A young woman with ocean-green eyes and a white scarf draped around
her face peeked out. She saw me first, flinched, spotted Farid and her eyes lit up.
"Salaam alaykum, Kaka Farid!"



"Salaam, Maryam jan," Farid replied and gave her something he'd denied
me all day: a warm smile. He planted a kiss on the top of her head. The young
woman stepped out of the way, eyeing me a little apprehensively as 1 followed
Farid into the small house.



The adobe ceiling was low, the dirt walls entirely bare, and the only light
came from a pair of lanterns set in a corner. We took off our shoes and stepped
on the straw mat that covered the floor. Along one of the walls sat three young
boys, cross-legged, on a mattress covered with a blanket with shredded borders



A tall bearded man with broad shoulders stood up to greet us. Farid and
he hugged and kissed on the cheek. Farid introduced him to me as Wahid, his
older brother. "He's from America," he said to Wahid, flicking his thumb toward
me. He left us alone and went to greet the boys.

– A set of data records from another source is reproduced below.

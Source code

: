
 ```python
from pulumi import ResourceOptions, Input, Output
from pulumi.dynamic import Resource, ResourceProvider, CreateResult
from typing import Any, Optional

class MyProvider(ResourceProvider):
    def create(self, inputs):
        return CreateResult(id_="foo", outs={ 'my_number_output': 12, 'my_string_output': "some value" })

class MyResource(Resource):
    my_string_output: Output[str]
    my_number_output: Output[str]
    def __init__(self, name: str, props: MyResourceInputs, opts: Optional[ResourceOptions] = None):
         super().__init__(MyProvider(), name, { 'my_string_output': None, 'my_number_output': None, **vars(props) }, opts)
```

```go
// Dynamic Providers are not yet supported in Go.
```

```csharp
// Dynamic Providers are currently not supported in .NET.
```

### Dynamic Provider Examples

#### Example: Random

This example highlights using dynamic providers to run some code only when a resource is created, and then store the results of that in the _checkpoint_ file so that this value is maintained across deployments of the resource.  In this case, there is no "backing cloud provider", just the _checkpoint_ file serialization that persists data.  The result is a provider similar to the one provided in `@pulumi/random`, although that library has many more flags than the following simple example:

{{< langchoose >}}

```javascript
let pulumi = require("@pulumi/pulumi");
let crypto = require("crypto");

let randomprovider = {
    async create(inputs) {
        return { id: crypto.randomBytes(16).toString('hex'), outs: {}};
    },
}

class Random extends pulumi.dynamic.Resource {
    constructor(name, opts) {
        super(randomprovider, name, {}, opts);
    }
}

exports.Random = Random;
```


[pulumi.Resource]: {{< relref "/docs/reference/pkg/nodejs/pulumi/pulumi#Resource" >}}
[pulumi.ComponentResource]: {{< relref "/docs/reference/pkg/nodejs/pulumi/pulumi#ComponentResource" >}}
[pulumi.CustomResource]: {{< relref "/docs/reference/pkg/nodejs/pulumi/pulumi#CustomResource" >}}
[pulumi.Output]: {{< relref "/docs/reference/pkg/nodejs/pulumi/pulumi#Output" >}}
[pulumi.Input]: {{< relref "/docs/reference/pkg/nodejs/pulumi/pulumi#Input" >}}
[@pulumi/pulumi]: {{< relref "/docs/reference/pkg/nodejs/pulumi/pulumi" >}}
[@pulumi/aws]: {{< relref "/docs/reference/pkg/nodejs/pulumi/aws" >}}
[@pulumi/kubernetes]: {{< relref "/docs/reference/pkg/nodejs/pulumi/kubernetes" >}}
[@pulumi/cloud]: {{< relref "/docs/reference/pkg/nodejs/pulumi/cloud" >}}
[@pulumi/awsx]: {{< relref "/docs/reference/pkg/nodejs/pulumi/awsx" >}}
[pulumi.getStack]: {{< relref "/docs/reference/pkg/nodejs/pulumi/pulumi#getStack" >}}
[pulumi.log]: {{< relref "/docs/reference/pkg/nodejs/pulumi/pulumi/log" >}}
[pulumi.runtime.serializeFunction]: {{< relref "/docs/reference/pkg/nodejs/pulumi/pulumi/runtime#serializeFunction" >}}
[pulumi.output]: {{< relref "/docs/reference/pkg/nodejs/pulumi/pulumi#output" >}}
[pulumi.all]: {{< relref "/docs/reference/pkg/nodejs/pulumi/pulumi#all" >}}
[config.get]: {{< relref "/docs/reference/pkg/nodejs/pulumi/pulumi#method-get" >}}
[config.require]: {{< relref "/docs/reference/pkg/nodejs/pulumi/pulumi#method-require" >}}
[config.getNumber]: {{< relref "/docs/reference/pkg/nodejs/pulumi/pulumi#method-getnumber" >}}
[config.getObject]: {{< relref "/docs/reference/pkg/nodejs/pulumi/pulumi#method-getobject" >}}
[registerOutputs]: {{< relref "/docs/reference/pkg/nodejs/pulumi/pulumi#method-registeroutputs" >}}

Wahid sat with me against the wall across from the boys, who had
ambushed Farid and climbed his shoulders. Despite my protests, Wahid ordered
one of the boys to fetch another blanket so I'd be more comfortable on the floor,
and asked Maryam to bring me some tea. He asked about the ride from
Peshawar, the drive over the Khyber Pass.



"I hope you didn't come across any dozds," he said. The Khyber Pass was
as famous for its terrain as for the bandits who used that terrain to rob travelers.
Before I could answer, he winked and said in a loud voice, "Of course no dozd
would waste his time on a car as ugly as my brother's."